Chapter 10, Launching Client-Side Attacks, focuses on how to test for vulnerabilities (CSRF, DOM-XSS, and so on) that allow attackers to actually compromise a client and either steal its information or alter its behavior, as the earlier chapters dealt with how to test the servers and applications themselves. JavaScript and other forms of implant will be the focus.
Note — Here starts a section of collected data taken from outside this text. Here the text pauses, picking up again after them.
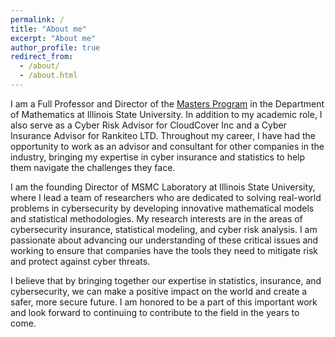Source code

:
 ```yaml
---
permalink: /
title: "About me"
excerpt: "About me"
author_profile: true
redirect_from: 
  - /about/
  - /about.html
---
```


I am a Full Professor and Director of the [Masters Program](https://math.illinoisstate.edu/graduate/masters-program/overview/) in the Department of Mathematics at Illinois State University. In addition to my academic role, I also serve as a Cyber Risk Advisor for CloudCover Inc and a Cyber Insurance Advisor for Rankiteo LTD. Throughout my career, I have had the opportunity to work as an advisor and consultant for other companies in the industry, bringing my expertise in cyber insurance and statistics to help them navigate the challenges they face.

I am the founding Director of MSMC Laboratory at Illinois State University, where I lead a team of researchers who are dedicated to solving real-world problems in cybersecurity by developing innovative mathematical models and statistical methodologies. My research interests are in the areas of cybersecurity insurance, statistical modeling, and cyber risk analysis. I am passionate about advancing our understanding of these critical issues and working to ensure that companies have the tools they need to mitigate risk and protect against cyber threats.

I believe that by bringing together our expertise in statistics, insurance, and cybersecurity, we can make a positive impact on the world and create a safer, more secure future. I am honored to be a part of this important work and look forward to continuing to contribute to the field in the years to come.

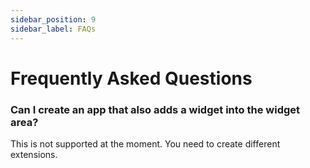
 ```yaml
---
sidebar_position: 9
sidebar_label: FAQs
---
```


# Frequently Asked Questions

### Can I create an app that also adds a widget into the widget area?

This is not supported at the moment. You need to create different extensions.
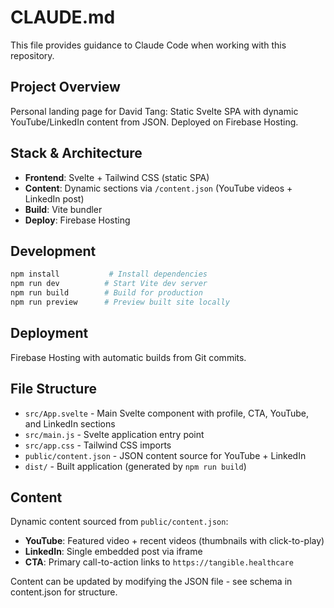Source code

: # CLAUDE.md

This file provides guidance to Claude Code when working with this repository.

## Project Overview

Personal landing page for David Tang: Static Svelte SPA with dynamic YouTube/LinkedIn content from JSON. Deployed on Firebase Hosting.

## Stack & Architecture

- **Frontend**: Svelte + Tailwind CSS (static SPA)
- **Content**: Dynamic sections via `/content.json` (YouTube videos + LinkedIn post)
- **Build**: Vite bundler
- **Deploy**: Firebase Hosting

## Development

```bash
npm install           # Install dependencies
npm run dev          # Start Vite dev server
npm run build        # Build for production
npm run preview      # Preview built site locally
```

## Deployment

Firebase Hosting with automatic builds from Git commits.

## File Structure

- `src/App.svelte` - Main Svelte component with profile, CTA, YouTube, and LinkedIn sections
- `src/main.js` - Svelte application entry point
- `src/app.css` - Tailwind CSS imports
- `public/content.json` - JSON content source for YouTube + LinkedIn
- `dist/` - Built application (generated by `npm run build`)

## Content

Dynamic content sourced from `public/content.json`:
- **YouTube**: Featured video + recent videos (thumbnails with click-to-play)
- **LinkedIn**: Single embedded post via iframe
- **CTA**: Primary call-to-action links to `https://tangible.healthcare`

Content can be updated by modifying the JSON file - see schema in content.json for structure.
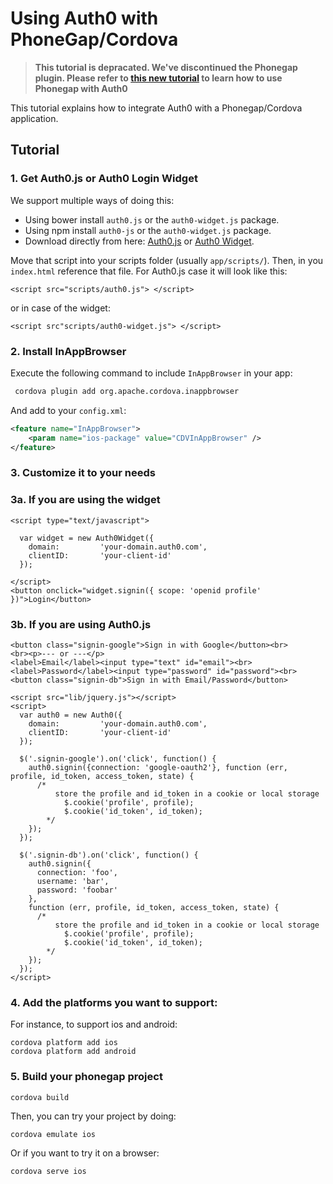 # Using Auth0 with PhoneGap/Cordova

> **This tutorial is depracated. We've discontinued the Phonegap plugin. Please refer to [this new tutorial](https://docs.auth0.com/new/native-platforms/cordova) to learn how to use Phonegap with Auth0**

This tutorial explains how to integrate Auth0 with a Phonegap/Cordova application.

## Tutorial

### 1. Get Auth0.js or Auth0 Login Widget

We support multiple ways of doing this:

 * Using bower install `auth0.js` or the `auth0-widget.js` package.
 * Using npm install `auth0-js` or the `auth0-widget.js` package.
 * Download directly from here: [Auth0.js](@@auth0js_url@@) or [Auth0 Widget](@@widget_url@@).

Move that script into your scripts folder (usually `app/scripts/`). Then, in you `index.html` reference that file. For Auth0.js case it will look like this:

   ```
   <script src="scripts/auth0.js"> </script>
   ```

   or in case of the widget:

   ```
   <script src"scripts/auth0-widget.js"> </script>
   ```

### 2. Install InAppBrowser

Execute the following command to include `InAppBrowser` in your app:

```sh
 cordova plugin add org.apache.cordova.inappbrowser
```

And add to your `config.xml`:

```xml
<feature name="InAppBrowser">
    <param name="ios-package" value="CDVInAppBrowser" />
</feature>
```


### 3. Customize it to your needs

### 3a. If you are using the widget

```
<script type="text/javascript">
	
  var widget = new Auth0Widget({
    domain:         'your-domain.auth0.com',
    clientID:       'your-client-id'
  });
  
</script>
<button onclick="widget.signin({ scope: 'openid profile' })">Login</button>
```

### 3b. If you are using Auth0.js

```
<button class="signin-google">Sign in with Google</button><br>
<br><p>--- or ---</p>
<label>Email</label><input type="text" id="email"><br>
<label>Password</label><input type="password" id="password"><br>
<button class="signin-db">Sign in with Email/Password</button>

<script src="lib/jquery.js"></script>
<script>
  var auth0 = new Auth0({
    domain:         'your-domain.auth0.com',
    clientID:       'your-client-id'
  });

  $('.signin-google').on('click', function() {
    auth0.signin({connection: 'google-oauth2'}, function (err, profile, id_token, access_token, state) {
      /* 
          store the profile and id_token in a cookie or local storage
            $.cookie('profile', profile);
            $.cookie('id_token', id_token);
        */    
    }); 
  });

  $('.signin-db').on('click', function() {
    auth0.signin({
      connection: 'foo', 
      username: 'bar', 
      password: 'foobar'
    },
    function (err, profile, id_token, access_token, state) {
      /* 
          store the profile and id_token in a cookie or local storage
            $.cookie('profile', profile);
            $.cookie('id_token', id_token);
        */
    });
  });
</script>
```

### 4. Add the platforms you want to support:

For instance, to support ios and android:

```
cordova platform add ios
cordova platform add android
```

### 5. Build your phonegap project

```
cordova build
```

Then, you can try your project by doing:

```
cordova emulate ios
```

Or if you want to try it on a browser:

```
cordova serve ios
```
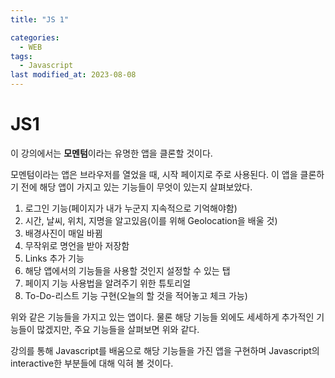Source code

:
 ```yaml
---
title: "JS 1"

categories:
  - WEB
tags:
  - Javascript
last modified_at: 2023-08-08
---
```


# JS1

이 강의에서는 **모멘텀**이라는 유명한 앱을 클론할 것이다.

모멘텀이라는 앱은 브라우저를 열었을 때, 시작 페이지로 주로 사용된다.
이 앱을 클론하기 전에 해당 앱이 가지고 있는 기능들이 무엇이 있는지
살펴보았다.

1. 로그인 기능(페이지가 내가 누군지 지속적으로 기억해야함)
2. 시간, 날씨, 위치, 지명을 알고있음(이를 위해 Geolocation을 배울 것)
3. 배경사진이 매일 바뀜
4. 무작위로 명언을 받아 저장함
5. Links 추가 기능
6. 해당 앱에서의 기능들을 사용할 것인지 설정할 수 있는 탭
7. 페이지 기능 사용법을 알려주기 위한 튜토리얼
8. To-Do-리스트 기능 구현(오늘의 할 것을 적어놓고 체크 가능)

위와 같은 기능들을 가지고 있는 앱이다. 물론 해당 기능들 외에도 세세하게
추가적인 기능들이 많겠지만, 주요 기능들을 살펴보면 위와 같다.

강의를 통해 Javascript를 배움으로 해당 기능들을 가진 앱을 구현하며
Javascript의 interactive한 부분들에 대해 익혀 볼 것이다.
Chapter 11, Breaking the Application Logic, explains how to test for a variety of flaws in the business logic of an application. Important as it is, it requires significant understanding of what the app is intending and how it is implemented.

Chapter 12, Educating the Customer and Finishing Up, wraps up the book with a look at providing useful and well-organized guidance and insights to the customer. This chapter also looks at complementary or alternate toolsets worth a look.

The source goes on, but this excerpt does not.